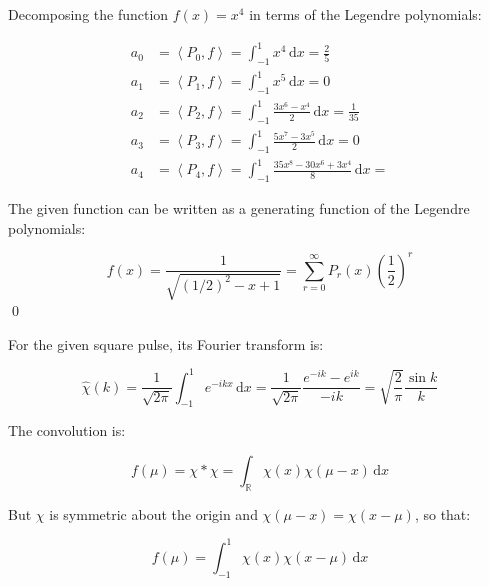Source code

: \documentclass[12pt]{article}
\begin{document}
Decomposing the function $f(x) = x^{4}$ in terms of the Legendre polynomials:

\begin{equation}
\begin{split}
    a_{0} &= \left\langle P_{0}, f \right\rangle = \int_{-1}^{1} x^{4} \, \mathrm{d}x = \frac{2}{5} \\
    a_{1} &= \left\langle P_{1}, f \right\rangle = \int_{-1}^{1} x^{5} \, \mathrm{d}x = 0 \\
    a_{2} &= \left\langle P_{2}, f \right\rangle = \int_{-1}^{1} \frac{3x^{6} - x^{4}}{2} \, \mathrm{d}x = \frac{1}{35} \\
    a_{3} &= \left\langle P_{3}, f \right\rangle = \int_{-1}^{1} \frac{5x^{7} - 3x^{5}}{2} \, \mathrm{d}x = 0 \\
    a_{4} &= \left\langle P_{4}, f \right\rangle = \int_{-1}^{1} \frac{35x^{8} - 30x^{6} + 3x^{4}}{8} \, \mathrm{d}x = {}
\end{split}
\end{equation}

The given function can be written as a generating function of the Legendre polynomials:

\begin{equation}
    f(x) = \frac{1}{\sqrt{(1/2)^2 - x + 1}} = \sum_{r = 0}^{\infty} P_{r}(x) \left( \frac{1}{2} \right)^{r}
\end{equation}
\qed



For the given square pulse, its Fourier transform is:

\begin{equation}
    \hat{\chi}(k) = \frac{1}{\sqrt{2\pi}} \int_{-1}^{1} e^{-ikx} \, \mathrm{d}x = \frac{1}{\sqrt{2\pi}} \frac{e^{-ik} - e^{ik}}{-ik} = \sqrt{\frac{2}{\pi}} \frac{\sin{k}}{k}
\end{equation}

The convolution is:

\begin{equation}
    f(\mu) = \chi \ast \chi = \int_{\mathbb{R}} \chi(x) \chi(\mu - x) \, \mathrm{d}x
\end{equation}

But $\chi$ is symmetric about the origin and $\chi(\mu - x) = \chi(x - \mu)$, so that:

\begin{equation}
    f(\mu) = \int_{-1}^{1} \chi(x) \chi(x - \mu) \, \mathrm{d}x
\end{equation}
\end{document}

> _Exercise description_:
Using the material, find how many lines hold the word "rangle". Give the number by itself.

> _Answer space_:
5